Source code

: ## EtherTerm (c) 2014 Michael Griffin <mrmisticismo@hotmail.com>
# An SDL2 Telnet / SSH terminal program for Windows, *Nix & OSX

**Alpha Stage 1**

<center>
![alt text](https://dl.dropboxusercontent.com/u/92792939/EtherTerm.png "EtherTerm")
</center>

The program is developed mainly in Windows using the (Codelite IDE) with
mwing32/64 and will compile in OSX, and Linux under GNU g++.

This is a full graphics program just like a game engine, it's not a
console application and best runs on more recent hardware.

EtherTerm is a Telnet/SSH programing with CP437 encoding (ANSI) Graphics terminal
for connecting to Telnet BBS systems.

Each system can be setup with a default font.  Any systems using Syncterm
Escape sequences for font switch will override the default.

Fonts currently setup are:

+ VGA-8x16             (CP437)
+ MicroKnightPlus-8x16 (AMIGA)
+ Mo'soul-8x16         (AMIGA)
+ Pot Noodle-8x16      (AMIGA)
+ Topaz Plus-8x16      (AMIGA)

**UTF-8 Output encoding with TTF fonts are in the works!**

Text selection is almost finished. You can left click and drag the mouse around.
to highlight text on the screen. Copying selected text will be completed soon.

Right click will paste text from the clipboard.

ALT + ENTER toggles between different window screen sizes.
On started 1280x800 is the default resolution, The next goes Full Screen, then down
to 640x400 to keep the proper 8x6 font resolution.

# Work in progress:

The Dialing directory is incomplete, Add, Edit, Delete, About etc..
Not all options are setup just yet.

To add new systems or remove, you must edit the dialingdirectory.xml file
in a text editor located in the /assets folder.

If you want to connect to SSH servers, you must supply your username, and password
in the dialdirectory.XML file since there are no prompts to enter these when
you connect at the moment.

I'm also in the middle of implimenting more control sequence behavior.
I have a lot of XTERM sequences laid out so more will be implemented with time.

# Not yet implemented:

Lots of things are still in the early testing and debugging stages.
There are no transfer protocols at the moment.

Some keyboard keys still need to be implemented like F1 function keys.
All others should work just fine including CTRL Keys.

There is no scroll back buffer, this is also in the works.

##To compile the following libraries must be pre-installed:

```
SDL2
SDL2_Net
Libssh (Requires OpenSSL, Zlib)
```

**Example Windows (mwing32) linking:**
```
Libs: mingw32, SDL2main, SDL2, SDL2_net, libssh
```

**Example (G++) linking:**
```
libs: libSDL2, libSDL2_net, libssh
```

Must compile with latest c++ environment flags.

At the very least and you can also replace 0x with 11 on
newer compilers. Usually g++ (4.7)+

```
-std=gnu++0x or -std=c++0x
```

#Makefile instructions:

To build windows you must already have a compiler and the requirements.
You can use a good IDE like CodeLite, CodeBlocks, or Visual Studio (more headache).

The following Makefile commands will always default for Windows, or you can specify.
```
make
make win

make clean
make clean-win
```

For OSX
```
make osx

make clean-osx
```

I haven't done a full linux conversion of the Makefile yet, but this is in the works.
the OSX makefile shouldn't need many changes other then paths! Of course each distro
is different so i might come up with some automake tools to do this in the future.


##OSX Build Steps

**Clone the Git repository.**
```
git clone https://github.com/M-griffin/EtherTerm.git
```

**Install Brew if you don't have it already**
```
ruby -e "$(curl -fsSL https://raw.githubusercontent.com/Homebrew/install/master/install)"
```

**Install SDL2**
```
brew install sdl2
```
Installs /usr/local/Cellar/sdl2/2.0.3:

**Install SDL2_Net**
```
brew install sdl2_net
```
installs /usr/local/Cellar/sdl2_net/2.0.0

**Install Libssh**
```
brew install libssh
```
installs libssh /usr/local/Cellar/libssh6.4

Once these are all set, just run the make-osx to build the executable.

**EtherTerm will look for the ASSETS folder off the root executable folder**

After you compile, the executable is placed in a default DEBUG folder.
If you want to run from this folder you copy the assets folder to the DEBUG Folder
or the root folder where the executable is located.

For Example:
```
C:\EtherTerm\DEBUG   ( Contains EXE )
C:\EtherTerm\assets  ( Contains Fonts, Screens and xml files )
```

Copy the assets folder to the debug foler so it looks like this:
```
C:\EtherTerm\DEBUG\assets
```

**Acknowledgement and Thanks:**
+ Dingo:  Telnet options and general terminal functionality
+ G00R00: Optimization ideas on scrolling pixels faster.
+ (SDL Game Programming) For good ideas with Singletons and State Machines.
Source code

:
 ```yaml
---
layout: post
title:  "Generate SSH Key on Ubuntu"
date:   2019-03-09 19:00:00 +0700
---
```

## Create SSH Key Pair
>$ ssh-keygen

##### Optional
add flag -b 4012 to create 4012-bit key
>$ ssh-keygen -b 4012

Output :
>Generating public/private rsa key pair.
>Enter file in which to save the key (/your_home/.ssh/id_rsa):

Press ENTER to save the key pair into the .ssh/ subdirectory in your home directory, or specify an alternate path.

*TRY IT*
Take the line above containing "mwing32/64 and will", the line containing "There is no", and all lines in between, and copy them exactly without anything else.

*YOUR SOLUTION*
mwing32/64 and will compile in OSX, and Linux under GNU g++.

This is a full graphics program just like a game engine, it's not a
console application and best runs on more recent hardware.

EtherTerm is a Telnet/SSH programing with CP437 encoding (ANSI) Graphics terminal
for connecting to Telnet BBS systems.

Each system can be setup with a default font.  Any systems using Syncterm
Escape sequences for font switch will override the default.

Fonts currently setup are:

+ VGA-8x16             (CP437)
+ MicroKnightPlus-8x16 (AMIGA)
+ Mo'soul-8x16         (AMIGA)
+ Pot Noodle-8x16      (AMIGA)
+ Topaz Plus-8x16      (AMIGA)

**UTF-8 Output encoding with TTF fonts are in the works!**

Text selection is almost finished. You can left click and drag the mouse around.
to highlight text on the screen. Copying selected text will be completed soon.

Right click will paste text from the clipboard.

ALT + ENTER toggles between different window screen sizes.
On started 1280x800 is the default resolution, The next goes Full Screen, then down
to 640x400 to keep the proper 8x6 font resolution.

# Work in progress:

The Dialing directory is incomplete, Add, Edit, Delete, About etc..
Not all options are setup just yet.

To add new systems or remove, you must edit the dialingdirectory.xml file
in a text editor located in the /assets folder.

If you want to connect to SSH servers, you must supply your username, and password
in the dialdirectory.XML file since there are no prompts to enter these when
you connect at the moment.

I'm also in the middle of implimenting more control sequence behavior.
I have a lot of XTERM sequences laid out so more will be implemented with time.

# Not yet implemented:

Lots of things are still in the early testing and debugging stages.
There are no transfer protocols at the moment.

Some keyboard keys still need to be implemented like F1 function keys.
All others should work just fine including CTRL Keys.

There is no scroll back buffer, this is also in the works.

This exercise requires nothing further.